Incentives to reduce inflation in the US disappointed Europe
2022.12.05 09:41
Incentives to reduce inflation in the US disappointed Europe
Budrigannews.com – Concerns about Washington’s massive new green energy subsidy package will be brought up during a trade meeting on Monday between counterparts from the European Union and the United States.
The countries of the European Union applaud the new commitment to the energy transition, but they are concerned that the $430 billion Inflation Reduction Act (IRA) will unfairly disadvantage their businesses in comparison to competitors in the United States.
The 27 EU nations are concerned that their businesses will be denied access to the new law’s tax credits for North American-made components used in renewable energy technologies like electric cars.
EU nations believe that locally produced content provisions, which may be in violation of World Trade Organization (WTO) regulations, are tied to approximately 200 billion euros (207 billion US dollars) worth of American subsidies.
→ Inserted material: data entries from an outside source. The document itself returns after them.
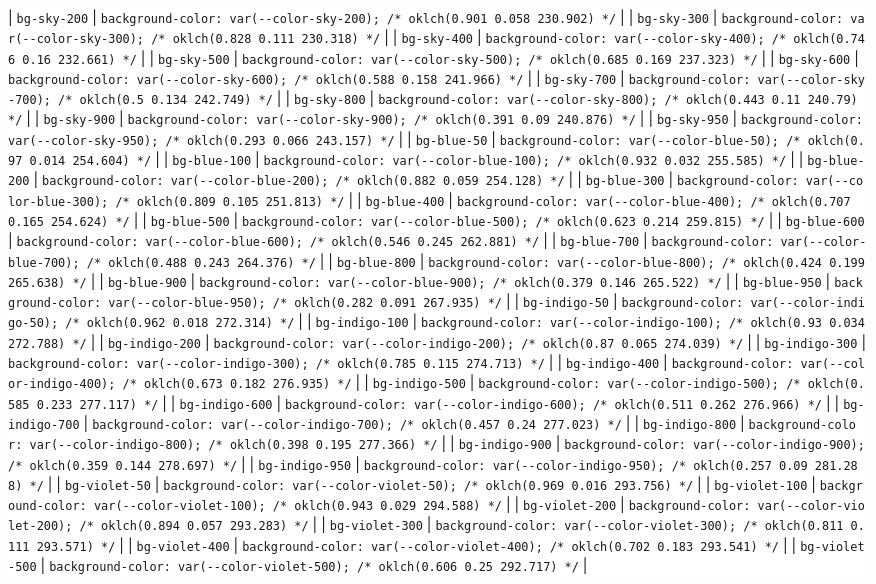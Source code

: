 | `bg-sky-200`     | `background-color: var(--color-sky-200); /* oklch(0.901 0.058 230.902) */` |
| `bg-sky-300`     | `background-color: var(--color-sky-300); /* oklch(0.828 0.111 230.318) */` |
| `bg-sky-400`     | `background-color: var(--color-sky-400); /* oklch(0.746 0.16 232.661) */` |
| `bg-sky-500`     | `background-color: var(--color-sky-500); /* oklch(0.685 0.169 237.323) */` |
| `bg-sky-600`     | `background-color: var(--color-sky-600); /* oklch(0.588 0.158 241.966) */` |
| `bg-sky-700`     | `background-color: var(--color-sky-700); /* oklch(0.5 0.134 242.749) */` |
| `bg-sky-800`     | `background-color: var(--color-sky-800); /* oklch(0.443 0.11 240.79) */` |
| `bg-sky-900`     | `background-color: var(--color-sky-900); /* oklch(0.391 0.09 240.876) */` |
| `bg-sky-950`     | `background-color: var(--color-sky-950); /* oklch(0.293 0.066 243.157) */` |
| `bg-blue-50`     | `background-color: var(--color-blue-50); /* oklch(0.97 0.014 254.604) */` |
| `bg-blue-100`    | `background-color: var(--color-blue-100); /* oklch(0.932 0.032 255.585) */` |
| `bg-blue-200`    | `background-color: var(--color-blue-200); /* oklch(0.882 0.059 254.128) */` |
| `bg-blue-300`    | `background-color: var(--color-blue-300); /* oklch(0.809 0.105 251.813) */` |
| `bg-blue-400`    | `background-color: var(--color-blue-400); /* oklch(0.707 0.165 254.624) */` |
| `bg-blue-500`    | `background-color: var(--color-blue-500); /* oklch(0.623 0.214 259.815) */` |
| `bg-blue-600`    | `background-color: var(--color-blue-600); /* oklch(0.546 0.245 262.881) */` |
| `bg-blue-700`    | `background-color: var(--color-blue-700); /* oklch(0.488 0.243 264.376) */` |
| `bg-blue-800`    | `background-color: var(--color-blue-800); /* oklch(0.424 0.199 265.638) */` |
| `bg-blue-900`    | `background-color: var(--color-blue-900); /* oklch(0.379 0.146 265.522) */` |
| `bg-blue-950`    | `background-color: var(--color-blue-950); /* oklch(0.282 0.091 267.935) */` |
| `bg-indigo-50`   | `background-color: var(--color-indigo-50); /* oklch(0.962 0.018 272.314) */` |
| `bg-indigo-100`  | `background-color: var(--color-indigo-100); /* oklch(0.93 0.034 272.788) */` |
| `bg-indigo-200`  | `background-color: var(--color-indigo-200); /* oklch(0.87 0.065 274.039) */` |
| `bg-indigo-300`  | `background-color: var(--color-indigo-300); /* oklch(0.785 0.115 274.713) */` |
| `bg-indigo-400`  | `background-color: var(--color-indigo-400); /* oklch(0.673 0.182 276.935) */` |
| `bg-indigo-500`  | `background-color: var(--color-indigo-500); /* oklch(0.585 0.233 277.117) */` |
| `bg-indigo-600`  | `background-color: var(--color-indigo-600); /* oklch(0.511 0.262 276.966) */` |
| `bg-indigo-700`  | `background-color: var(--color-indigo-700); /* oklch(0.457 0.24 277.023) */` |
| `bg-indigo-800`  | `background-color: var(--color-indigo-800); /* oklch(0.398 0.195 277.366) */` |
| `bg-indigo-900`  | `background-color: var(--color-indigo-900); /* oklch(0.359 0.144 278.697) */` |
| `bg-indigo-950`  | `background-color: var(--color-indigo-950); /* oklch(0.257 0.09 281.288) */` |
| `bg-violet-50`   | `background-color: var(--color-violet-50); /* oklch(0.969 0.016 293.756) */` |
| `bg-violet-100`  | `background-color: var(--color-violet-100); /* oklch(0.943 0.029 294.588) */` |
| `bg-violet-200`  | `background-color: var(--color-violet-200); /* oklch(0.894 0.057 293.283) */` |
| `bg-violet-300`  | `background-color: var(--color-violet-300); /* oklch(0.811 0.111 293.571) */` |
| `bg-violet-400`  | `background-color: var(--color-violet-400); /* oklch(0.702 0.183 293.541) */` |
| `bg-violet-500`  | `background-color: var(--color-violet-500); /* oklch(0.606 0.25 292.717) */` |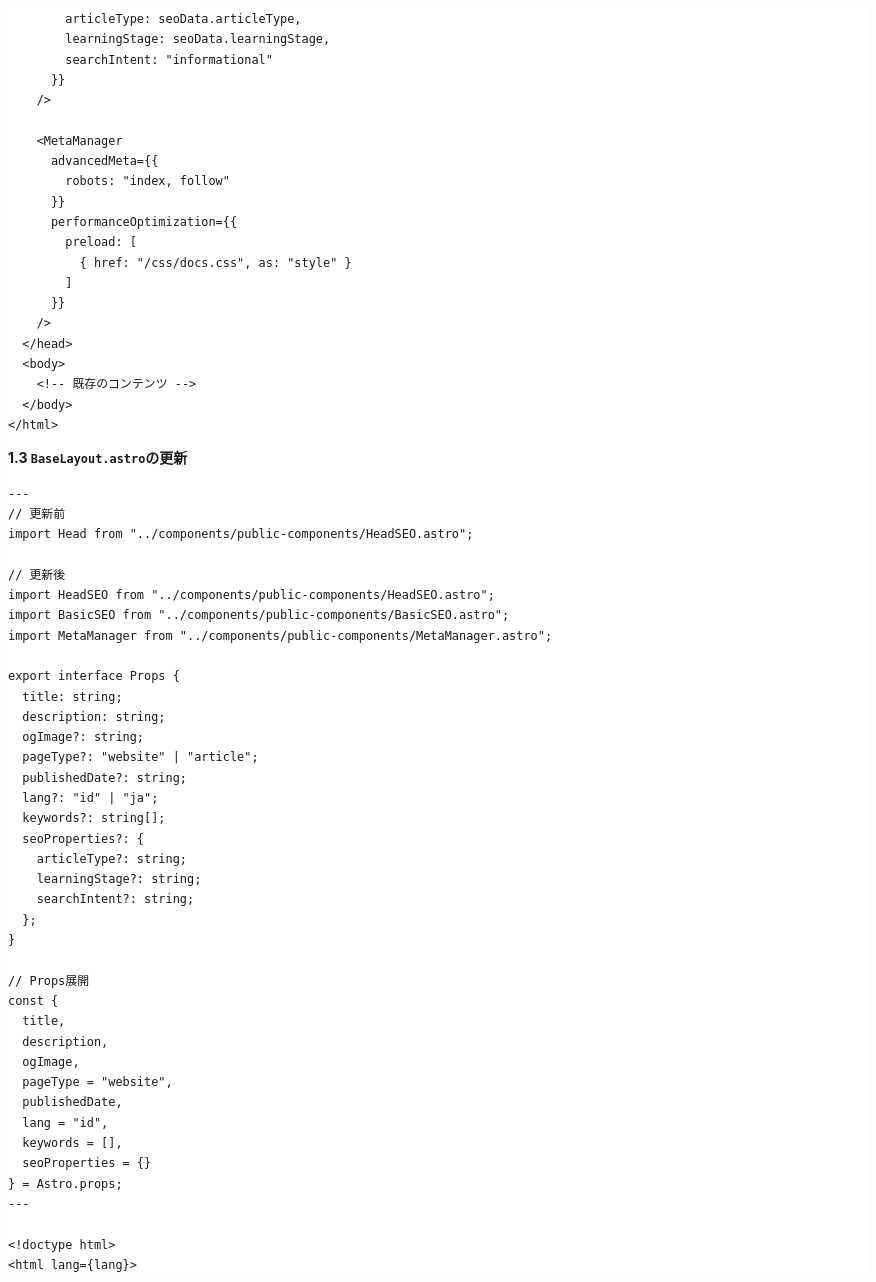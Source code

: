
 ```astro
        articleType: seoData.articleType,
        learningStage: seoData.learningStage,
        searchIntent: "informational"
      }}
    />

    <MetaManager
      advancedMeta={{
        robots: "index, follow"
      }}
      performanceOptimization={{
        preload: [
          { href: "/css/docs.css", as: "style" }
        ]
      }}
    />
  </head>
  <body>
    <!-- 既存のコンテンツ -->
  </body>
</html>
```

**1.3 `BaseLayout.astro`の更新**
```astro
---
// 更新前
import Head from "../components/public-components/HeadSEO.astro";

// 更新後
import HeadSEO from "../components/public-components/HeadSEO.astro";
import BasicSEO from "../components/public-components/BasicSEO.astro";
import MetaManager from "../components/public-components/MetaManager.astro";

export interface Props {
  title: string;
  description: string;
  ogImage?: string;
  pageType?: "website" | "article";
  publishedDate?: string;
  lang?: "id" | "ja";
  keywords?: string[];
  seoProperties?: {
    articleType?: string;
    learningStage?: string;
    searchIntent?: string;
  };
}

// Props展開
const {
  title,
  description,
  ogImage,
  pageType = "website",
  publishedDate,
  lang = "id",
  keywords = [],
  seoProperties = {}
} = Astro.props;
---

<!doctype html>
<html lang={lang}>
```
Ursula von der Leyen, president of the European Commission, stated on Sunday that while competition is beneficial, it should be fair.
In addition to putting European businesses at a disadvantage compared to their American counterparts, EU state aid rules in their current form prohibit member nations from providing similarly generous tax breaks to businesses planning to establish factories.
South Korea is also concerned that its automakers will not be eligible for the U.S. tax breaks, and the EU is not the only ally of Washington that is upset about the package.
European officials claim that their best chance lies in securing exemptions in the same vein as those that have been granted to Canada and Mexico. Since the U.S. Congress is unlikely to make any significant changes,
U.S. President Joe Biden made it open to making “tweaks” to the package after French President Emmanuel Macron raised concerns during a state visit to Washington last week.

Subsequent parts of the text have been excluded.